X_train = torch.from_numpy(X_train.astype(np.float32)).to(dev)
print(f'X_train on Cuda? {X_train.is_cuda}')

X_test = torch.from_numpy(X_test.astype(np.float32)).to(dev)
print(f'X_test on Cuda? {X_test.is_cuda}')

Y_train = torch.from_numpy(Y_train_cpu.astype(np.float32).reshape(-1, 1)).to(dev)
print(f'Y_train on Cuda? {Y_train.is_cuda}')

Y_test = torch.from_numpy(Y_test_cpu.astype(np.float32).reshape(-1, 1)).to(dev)
print(f'Y_test on Cuda? {Y_test.is_cuda}')

n_epochs = 1000

train_losses = np.zeros(n_epochs)
test_losses = np.zeros(n_epochs)

train_accuracies = np.zeros(n_epochs)
test_accuracies = np.zeros(n_epochs)

tic = time.perf_counter()
for it in range(n_epochs):
    # zero the parameter gradients
    optimizer.zero_grad()

    # Forward pass
    outputs = model(X_train)
    loss = criterion(outputs, Y_train)

    p_train = torch.round(outputs)
    train_acc = torch.mean((Y_train == p_train).type(torch.float32))

    # Backward and optimize
    loss.backward()
    optimizer.step()

    # Get test loss
    outputs_test = model(X_test)
    lost_test = criterion(outputs_test, Y_test)

    p_test = torch.round(outputs_test)
    test_acc = torch.mean((Y_test == p_test).type(torch.float32))

    # Save losses
    train_losses[it] = loss.item()
    test_losses[it] = lost_test.item()
    train_accuracies[it] = train_acc
    test_accuracies[it] = test_acc

    if (it + 1) % 50 == 0:
        print(f'Epoch {it + 1}/{n_epochs}, '
              f'Train Loss: {loss.item():.4f}, acc: {train_acc:.4f}; '
              f'Test Lost: {lost_test.item():.4f}, acc: {test_acc:.4f}')

toc = time.perf_counter()
print(f'Elapse time: {toc - tic:0.4f} seconds')

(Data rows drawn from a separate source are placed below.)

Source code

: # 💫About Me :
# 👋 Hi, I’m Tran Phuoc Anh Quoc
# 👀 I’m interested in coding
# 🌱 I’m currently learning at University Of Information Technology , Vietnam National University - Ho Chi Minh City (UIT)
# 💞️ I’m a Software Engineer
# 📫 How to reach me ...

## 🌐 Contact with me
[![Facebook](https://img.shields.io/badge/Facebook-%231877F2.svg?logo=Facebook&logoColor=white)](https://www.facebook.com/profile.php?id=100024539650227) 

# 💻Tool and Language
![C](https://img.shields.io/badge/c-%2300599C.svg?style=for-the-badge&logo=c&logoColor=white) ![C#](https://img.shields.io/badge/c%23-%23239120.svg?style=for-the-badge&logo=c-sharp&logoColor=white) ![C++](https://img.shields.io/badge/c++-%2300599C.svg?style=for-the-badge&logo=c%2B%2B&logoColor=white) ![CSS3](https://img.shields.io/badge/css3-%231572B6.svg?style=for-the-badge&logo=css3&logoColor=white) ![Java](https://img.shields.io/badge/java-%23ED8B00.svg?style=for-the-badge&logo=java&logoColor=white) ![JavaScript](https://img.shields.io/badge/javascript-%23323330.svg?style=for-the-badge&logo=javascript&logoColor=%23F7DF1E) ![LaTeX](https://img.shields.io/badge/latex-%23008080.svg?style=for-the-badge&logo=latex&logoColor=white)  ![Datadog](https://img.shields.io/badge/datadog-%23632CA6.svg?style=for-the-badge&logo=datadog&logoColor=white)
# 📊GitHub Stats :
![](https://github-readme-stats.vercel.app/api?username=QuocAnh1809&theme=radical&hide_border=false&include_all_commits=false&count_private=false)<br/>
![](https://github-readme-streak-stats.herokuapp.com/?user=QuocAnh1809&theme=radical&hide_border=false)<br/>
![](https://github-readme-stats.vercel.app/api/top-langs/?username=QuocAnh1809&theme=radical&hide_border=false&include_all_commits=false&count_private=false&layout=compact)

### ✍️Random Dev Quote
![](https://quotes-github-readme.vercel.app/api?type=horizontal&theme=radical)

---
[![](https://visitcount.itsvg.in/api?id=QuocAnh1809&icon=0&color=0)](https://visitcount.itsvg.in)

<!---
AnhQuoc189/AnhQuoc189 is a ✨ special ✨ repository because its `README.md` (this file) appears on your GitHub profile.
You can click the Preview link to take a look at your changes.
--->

# Plot the train loss and test loss per iteration
plt.plot(train_losses, label='train loss')
plt.plot(test_losses, label='test loss')
plt.legend()
plt.show()

# Plot the train acc and test acc per iteration
plt.plot(train_accuracies, label='train acc')
plt.plot(test_accuracies, label='test acc')
plt.legend()
plt.show()

ptrblck · September 26, 2021, 10:10pm

I would guess you won’t be able to easily speed up the training for a single linear layer, as you should be running into the overheads in the dispatcher as well as the launch of the kernel.
Try to increase the workload (e.g. via the batch size or a larger model) and you should most likely see benefits on the GPU. Also, your code doesn’t synchronize the device, so the profile could also be invalid. Use the aforementioned bottleneck util to profile the model instead.

Kabua · September 27, 2021, 4:26am

Thanks for the quick reply.

I’m familiar with C# thread synchronization but I’m new to processing code/data on the GPU, so at what point(s) would you recommend I synchronizes at?

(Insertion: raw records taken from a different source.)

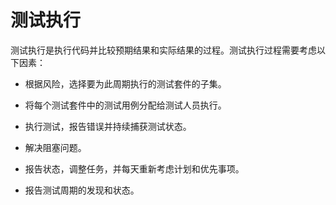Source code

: # 测试执行

测试执行是执行代码并比较预期结果和实际结果的过程。测试执行过程需要考虑以下因素：

* 根据风险，选择要为此周期执行的测试套件的子集。

* 将每个测试套件中的测试用例分配给测试人员执行。

* 执行测试，报告错误并持续捕获测试状态。

* 解决阻塞问题。

* 报告状态，调整任务，并每天重新考虑计划和优先事项。

* 报告测试周期的发现和状态。
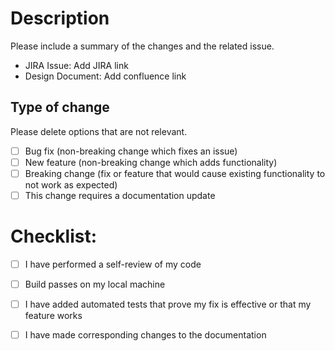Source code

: # Description

Please include a summary of the changes and the related issue. 

* JIRA Issue: Add JIRA link
* Design Document: Add confluence link 

## Type of change

Please delete options that are not relevant.

- [ ] Bug fix (non-breaking change which fixes an issue)
- [ ] New feature (non-breaking change which adds functionality)
- [ ] Breaking change (fix or feature that would cause existing functionality to not work as expected)
- [ ] This change requires a documentation update

# Checklist:

- [ ] I have performed a self-review of my code
- [ ] Build passes on my local machine
- [ ] I have added automated tests that prove my fix is effective or that my feature works
- [ ] I have made corresponding changes to the documentation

ptrblck · September 27, 2021, 6:37am

Since CUDA operations are executed asynchronously, you would need to synchronize the code before starting and stopping each timer via torch.cuda.synchronize(). Also, you should add warmup iterations to make sure the GPU is not in IDLE mode anymore. The bottleneck utility does all that for you and is thus a generally safer way.
In any case, I don’t think the results would be different, as the workload is tiny.

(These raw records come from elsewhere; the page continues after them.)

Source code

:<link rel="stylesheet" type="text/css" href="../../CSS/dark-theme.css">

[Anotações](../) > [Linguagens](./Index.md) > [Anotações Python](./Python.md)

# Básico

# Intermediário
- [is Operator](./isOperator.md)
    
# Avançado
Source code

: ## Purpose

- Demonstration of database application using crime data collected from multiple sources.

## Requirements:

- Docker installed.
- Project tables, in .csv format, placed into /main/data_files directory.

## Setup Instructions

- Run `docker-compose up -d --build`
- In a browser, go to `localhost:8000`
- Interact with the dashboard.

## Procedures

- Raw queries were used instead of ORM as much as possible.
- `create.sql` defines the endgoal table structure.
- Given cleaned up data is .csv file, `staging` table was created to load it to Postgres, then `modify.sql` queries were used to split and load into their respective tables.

Kabua · September 27, 2021, 1:53pm

Ah, didn’t think about sychronizing before the start and stop timer. I was thinking just after the two acc = torch.mean(...) calls but couldn’t see why that would be needed.

I know this example is like a ‘DL Hello World’ app but a lot can still be learned by it. Like installing the right version of pytorch for my video card and learning how and what can be moved to the GPU.

I have also ran the torch.utils.bottleneck and have looked at the output but so far have not figured out how to full read or understand it. Are there any good examples or tutorials on how to read the output?

Like what does Self mean as in Self CPU %, Self CPU and Self CUDA?

I’ve also observed that even with device set to ‘cpu’ I see see that the code spent 80us in the GPU calling things like: aten:: binary_cross_entropy, mean, div_ and the Optimizer.step#Adam.step etc but only once per method. Is this part of the GPU warn up code, eventhough the code isn’t using it?

ptrblck · September 27, 2021, 11:19pm

Yeah, that’s a great example to get started.

I’m really sorry for the confusion and for mixing up the utilities, but I was talking about torch.utils.benchmark, not bottleneck.